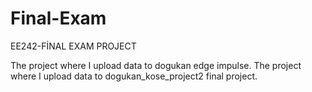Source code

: # Final-Exam
EE242-FİNAL EXAM PROJECT

The project where I upload data to dogukan edge impulse.
The project where I upload data to dogukan_kose_project2 final project.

□ □ □ □ □

What to do → Of the lines above, copy each one that contains the word "where".

Exercise solution →
The project where I upload data to dogukan edge impulse.
The project where I upload data to dogukan_kose_project2 final project.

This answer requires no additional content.